Source data
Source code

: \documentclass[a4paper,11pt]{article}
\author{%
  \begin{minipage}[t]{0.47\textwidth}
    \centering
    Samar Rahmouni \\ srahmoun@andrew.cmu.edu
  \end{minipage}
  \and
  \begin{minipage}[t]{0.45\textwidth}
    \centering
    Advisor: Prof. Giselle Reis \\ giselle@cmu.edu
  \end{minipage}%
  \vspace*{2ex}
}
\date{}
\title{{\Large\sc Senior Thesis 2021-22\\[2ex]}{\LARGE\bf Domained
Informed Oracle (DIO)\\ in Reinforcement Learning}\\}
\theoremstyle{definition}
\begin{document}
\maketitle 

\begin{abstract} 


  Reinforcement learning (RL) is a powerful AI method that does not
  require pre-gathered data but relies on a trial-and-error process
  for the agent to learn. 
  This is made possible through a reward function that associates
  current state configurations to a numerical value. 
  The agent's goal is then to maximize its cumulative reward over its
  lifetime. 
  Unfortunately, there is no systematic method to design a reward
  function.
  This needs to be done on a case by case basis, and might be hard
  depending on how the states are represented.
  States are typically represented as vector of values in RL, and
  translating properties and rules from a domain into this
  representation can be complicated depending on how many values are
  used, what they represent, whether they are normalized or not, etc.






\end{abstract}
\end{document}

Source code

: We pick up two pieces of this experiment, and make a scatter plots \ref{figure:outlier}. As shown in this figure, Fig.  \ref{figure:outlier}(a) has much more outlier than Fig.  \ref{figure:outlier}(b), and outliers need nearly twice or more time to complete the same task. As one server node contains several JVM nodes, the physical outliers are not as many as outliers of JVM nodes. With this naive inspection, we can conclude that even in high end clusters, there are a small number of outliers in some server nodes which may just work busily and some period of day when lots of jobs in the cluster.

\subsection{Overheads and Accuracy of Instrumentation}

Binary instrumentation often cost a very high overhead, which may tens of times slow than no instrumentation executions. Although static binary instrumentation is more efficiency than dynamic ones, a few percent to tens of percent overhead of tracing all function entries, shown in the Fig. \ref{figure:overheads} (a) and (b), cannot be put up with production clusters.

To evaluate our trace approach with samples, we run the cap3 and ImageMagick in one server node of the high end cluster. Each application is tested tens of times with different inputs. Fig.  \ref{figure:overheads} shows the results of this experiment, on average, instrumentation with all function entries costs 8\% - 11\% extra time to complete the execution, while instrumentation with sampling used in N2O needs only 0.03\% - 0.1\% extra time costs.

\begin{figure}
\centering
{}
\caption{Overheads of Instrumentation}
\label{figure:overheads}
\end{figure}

_Task_
Print all the entries exactly as written.

_Task solution_
Source code

: \documentclass[a4paper,11pt]{article}
\author{%
  \begin{minipage}[t]{0.47\textwidth}
    \centering
    Samar Rahmouni \\ srahmoun@andrew.cmu.edu
  \end{minipage}
  \and
  \begin{minipage}[t]{0.45\textwidth}
    \centering
    Advisor: Prof. Giselle Reis \\ giselle@cmu.edu
  \end{minipage}%
  \vspace*{2ex}
}
\date{}
\title{{\Large\sc Senior Thesis 2021-22\\[2ex]}{\LARGE\bf Domained
Informed Oracle (DIO)\\ in Reinforcement Learning}\\}
\theoremstyle{definition}
\begin{document}
\maketitle 

\begin{abstract} 


  Reinforcement learning (RL) is a powerful AI method that does not
  require pre-gathered data but relies on a trial-and-error process
  for the agent to learn. 
  This is made possible through a reward function that associates
  current state configurations to a numerical value. 
  The agent's goal is then to maximize its cumulative reward over its
  lifetime. 
  Unfortunately, there is no systematic method to design a reward
  function.
  This needs to be done on a case by case basis, and might be hard
  depending on how the states are represented.
  States are typically represented as vector of values in RL, and
  translating properties and rules from a domain into this
  representation can be complicated depending on how many values are
  used, what they represent, whether they are normalized or not, etc.






\end{abstract}
\end{document}

Source code

: We pick up two pieces of this experiment, and make a scatter plots \ref{figure:outlier}. As shown in this figure, Fig.  \ref{figure:outlier}(a) has much more outlier than Fig.  \ref{figure:outlier}(b), and outliers need nearly twice or more time to complete the same task. As one server node contains several JVM nodes, the physical outliers are not as many as outliers of JVM nodes. With this naive inspection, we can conclude that even in high end clusters, there are a small number of outliers in some server nodes which may just work busily and some period of day when lots of jobs in the cluster.

\subsection{Overheads and Accuracy of Instrumentation}

Binary instrumentation often cost a very high overhead, which may tens of times slow than no instrumentation executions. Although static binary instrumentation is more efficiency than dynamic ones, a few percent to tens of percent overhead of tracing all function entries, shown in the Fig. \ref{figure:overheads} (a) and (b), cannot be put up with production clusters.

To evaluate our trace approach with samples, we run the cap3 and ImageMagick in one server node of the high end cluster. Each application is tested tens of times with different inputs. Fig.  \ref{figure:overheads} shows the results of this experiment, on average, instrumentation with all function entries costs 8\% - 11\% extra time to complete the execution, while instrumentation with sampling used in N2O needs only 0.03\% - 0.1\% extra time costs.

\begin{figure}
\centering
{}
\caption{Overheads of Instrumentation}
\label{figure:overheads}
\end{figure}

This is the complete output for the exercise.